Start of Data for this exercise

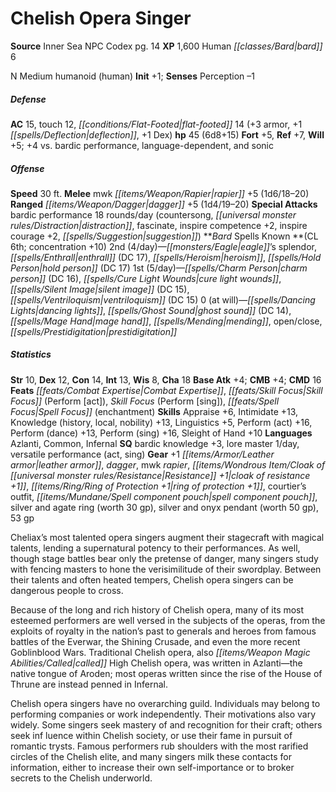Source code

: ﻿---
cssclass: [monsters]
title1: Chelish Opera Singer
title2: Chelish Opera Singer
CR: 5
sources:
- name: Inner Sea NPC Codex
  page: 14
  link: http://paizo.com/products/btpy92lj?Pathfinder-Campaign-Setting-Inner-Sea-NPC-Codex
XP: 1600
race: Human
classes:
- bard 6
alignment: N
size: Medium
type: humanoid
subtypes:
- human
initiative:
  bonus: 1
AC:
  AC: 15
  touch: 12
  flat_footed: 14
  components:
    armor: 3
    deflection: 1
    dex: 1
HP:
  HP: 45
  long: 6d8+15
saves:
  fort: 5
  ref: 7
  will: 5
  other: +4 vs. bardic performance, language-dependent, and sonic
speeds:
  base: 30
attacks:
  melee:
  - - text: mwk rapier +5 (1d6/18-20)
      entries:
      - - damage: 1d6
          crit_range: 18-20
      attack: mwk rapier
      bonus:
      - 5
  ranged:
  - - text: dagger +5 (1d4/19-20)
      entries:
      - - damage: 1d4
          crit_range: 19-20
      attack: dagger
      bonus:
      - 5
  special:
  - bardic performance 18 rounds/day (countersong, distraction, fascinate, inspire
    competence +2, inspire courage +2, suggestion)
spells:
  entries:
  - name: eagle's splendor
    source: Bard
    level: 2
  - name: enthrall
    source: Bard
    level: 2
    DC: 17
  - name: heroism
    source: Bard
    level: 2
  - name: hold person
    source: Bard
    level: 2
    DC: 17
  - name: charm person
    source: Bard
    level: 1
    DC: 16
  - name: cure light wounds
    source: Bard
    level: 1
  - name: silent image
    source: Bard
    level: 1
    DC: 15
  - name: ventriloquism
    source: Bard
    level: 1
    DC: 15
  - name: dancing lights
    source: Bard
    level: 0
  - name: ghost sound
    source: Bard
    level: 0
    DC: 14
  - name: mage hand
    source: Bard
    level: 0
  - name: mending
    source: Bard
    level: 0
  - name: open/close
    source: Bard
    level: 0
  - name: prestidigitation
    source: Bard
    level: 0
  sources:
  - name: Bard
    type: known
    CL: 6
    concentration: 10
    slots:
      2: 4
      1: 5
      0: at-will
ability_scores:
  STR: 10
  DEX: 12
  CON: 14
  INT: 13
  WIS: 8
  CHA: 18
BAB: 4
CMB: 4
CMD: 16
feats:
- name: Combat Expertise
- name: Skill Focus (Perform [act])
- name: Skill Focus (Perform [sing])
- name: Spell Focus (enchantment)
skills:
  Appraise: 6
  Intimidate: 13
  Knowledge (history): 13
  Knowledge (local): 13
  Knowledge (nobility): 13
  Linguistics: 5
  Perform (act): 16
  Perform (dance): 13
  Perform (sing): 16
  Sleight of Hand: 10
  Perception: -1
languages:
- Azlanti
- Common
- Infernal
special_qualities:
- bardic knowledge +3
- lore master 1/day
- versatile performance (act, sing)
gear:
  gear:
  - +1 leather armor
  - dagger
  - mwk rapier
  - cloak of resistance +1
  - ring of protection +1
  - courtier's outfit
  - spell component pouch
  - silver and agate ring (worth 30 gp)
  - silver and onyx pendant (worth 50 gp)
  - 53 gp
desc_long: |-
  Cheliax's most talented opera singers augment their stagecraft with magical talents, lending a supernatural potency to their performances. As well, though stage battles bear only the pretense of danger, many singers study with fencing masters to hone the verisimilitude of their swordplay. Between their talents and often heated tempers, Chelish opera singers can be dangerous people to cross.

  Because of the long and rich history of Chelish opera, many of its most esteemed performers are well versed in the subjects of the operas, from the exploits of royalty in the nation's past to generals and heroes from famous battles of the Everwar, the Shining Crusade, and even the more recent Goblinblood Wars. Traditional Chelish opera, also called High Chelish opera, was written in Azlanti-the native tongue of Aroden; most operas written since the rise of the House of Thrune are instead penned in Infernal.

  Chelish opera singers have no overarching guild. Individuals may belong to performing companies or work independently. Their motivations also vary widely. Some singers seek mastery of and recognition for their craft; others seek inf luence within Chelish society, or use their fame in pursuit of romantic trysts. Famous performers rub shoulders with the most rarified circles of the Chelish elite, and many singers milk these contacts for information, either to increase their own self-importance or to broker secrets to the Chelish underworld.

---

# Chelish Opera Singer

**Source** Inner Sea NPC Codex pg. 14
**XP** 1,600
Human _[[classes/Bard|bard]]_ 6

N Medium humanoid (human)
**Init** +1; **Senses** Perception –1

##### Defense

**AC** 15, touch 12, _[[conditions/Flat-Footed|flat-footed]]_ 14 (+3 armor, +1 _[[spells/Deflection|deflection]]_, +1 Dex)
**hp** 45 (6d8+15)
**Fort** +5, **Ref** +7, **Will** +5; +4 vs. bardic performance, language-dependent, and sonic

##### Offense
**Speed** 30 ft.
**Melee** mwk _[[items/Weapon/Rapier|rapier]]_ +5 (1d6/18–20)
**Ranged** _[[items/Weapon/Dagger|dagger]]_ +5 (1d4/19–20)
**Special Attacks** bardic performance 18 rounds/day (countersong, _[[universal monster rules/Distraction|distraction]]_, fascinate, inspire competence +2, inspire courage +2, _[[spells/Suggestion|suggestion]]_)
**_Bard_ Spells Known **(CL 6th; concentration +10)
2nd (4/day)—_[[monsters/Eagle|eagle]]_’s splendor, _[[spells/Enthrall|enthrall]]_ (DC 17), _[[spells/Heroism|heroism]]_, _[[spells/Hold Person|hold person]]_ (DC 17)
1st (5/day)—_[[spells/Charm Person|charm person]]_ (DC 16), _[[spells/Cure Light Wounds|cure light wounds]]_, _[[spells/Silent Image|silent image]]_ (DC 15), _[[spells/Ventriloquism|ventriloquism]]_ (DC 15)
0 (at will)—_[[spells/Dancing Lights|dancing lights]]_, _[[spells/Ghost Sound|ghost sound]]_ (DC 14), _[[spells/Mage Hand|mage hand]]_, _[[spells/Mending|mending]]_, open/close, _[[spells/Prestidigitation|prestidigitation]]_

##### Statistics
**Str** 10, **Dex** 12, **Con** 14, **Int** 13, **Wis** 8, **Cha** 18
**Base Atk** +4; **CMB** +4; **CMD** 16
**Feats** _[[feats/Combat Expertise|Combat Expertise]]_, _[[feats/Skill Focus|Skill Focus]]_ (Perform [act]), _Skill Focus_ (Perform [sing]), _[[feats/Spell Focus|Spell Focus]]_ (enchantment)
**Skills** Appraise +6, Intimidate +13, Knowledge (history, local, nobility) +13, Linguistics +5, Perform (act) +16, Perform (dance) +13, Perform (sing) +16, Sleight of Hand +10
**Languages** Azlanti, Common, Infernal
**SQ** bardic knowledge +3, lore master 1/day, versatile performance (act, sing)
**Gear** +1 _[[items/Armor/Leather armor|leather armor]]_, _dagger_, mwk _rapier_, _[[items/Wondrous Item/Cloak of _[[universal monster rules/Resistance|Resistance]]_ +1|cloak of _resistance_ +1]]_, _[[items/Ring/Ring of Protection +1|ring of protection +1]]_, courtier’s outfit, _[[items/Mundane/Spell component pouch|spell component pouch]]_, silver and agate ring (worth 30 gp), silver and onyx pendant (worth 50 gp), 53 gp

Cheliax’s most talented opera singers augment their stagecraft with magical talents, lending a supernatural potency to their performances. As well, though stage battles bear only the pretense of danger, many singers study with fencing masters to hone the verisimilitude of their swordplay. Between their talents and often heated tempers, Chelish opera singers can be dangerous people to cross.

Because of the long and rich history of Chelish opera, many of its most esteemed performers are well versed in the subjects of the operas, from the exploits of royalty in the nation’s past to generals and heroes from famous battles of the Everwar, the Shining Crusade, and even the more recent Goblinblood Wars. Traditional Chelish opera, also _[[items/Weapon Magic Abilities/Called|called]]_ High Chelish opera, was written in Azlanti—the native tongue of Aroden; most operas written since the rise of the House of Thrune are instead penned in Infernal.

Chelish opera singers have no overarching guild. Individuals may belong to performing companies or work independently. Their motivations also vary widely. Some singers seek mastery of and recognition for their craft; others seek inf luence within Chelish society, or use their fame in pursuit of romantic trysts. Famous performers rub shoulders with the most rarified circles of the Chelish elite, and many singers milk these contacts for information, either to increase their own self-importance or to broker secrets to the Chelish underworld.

End of Data for this exercise

== Activity ==
In the entries above, find the line with "Cheliax’s most talented" and the line with "in the nation’s", then set down exactly those two and every line between them, nothing else.

== Result below ==
Cheliax’s most talented opera singers augment their stagecraft with magical talents, lending a supernatural potency to their performances. As well, though stage battles bear only the pretense of danger, many singers study with fencing masters to hone the verisimilitude of their swordplay. Between their talents and often heated tempers, Chelish opera singers can be dangerous people to cross.

Because of the long and rich history of Chelish opera, many of its most esteemed performers are well versed in the subjects of the operas, from the exploits of royalty in the nation’s past to generals and heroes from famous battles of the Everwar, the Shining Crusade, and even the more recent Goblinblood Wars. Traditional Chelish opera, also _[[items/Weapon Magic Abilities/Called|called]]_ High Chelish opera, was written in Azlanti—the native tongue of Aroden; most operas written since the rise of the House of Thrune are instead penned in Infernal.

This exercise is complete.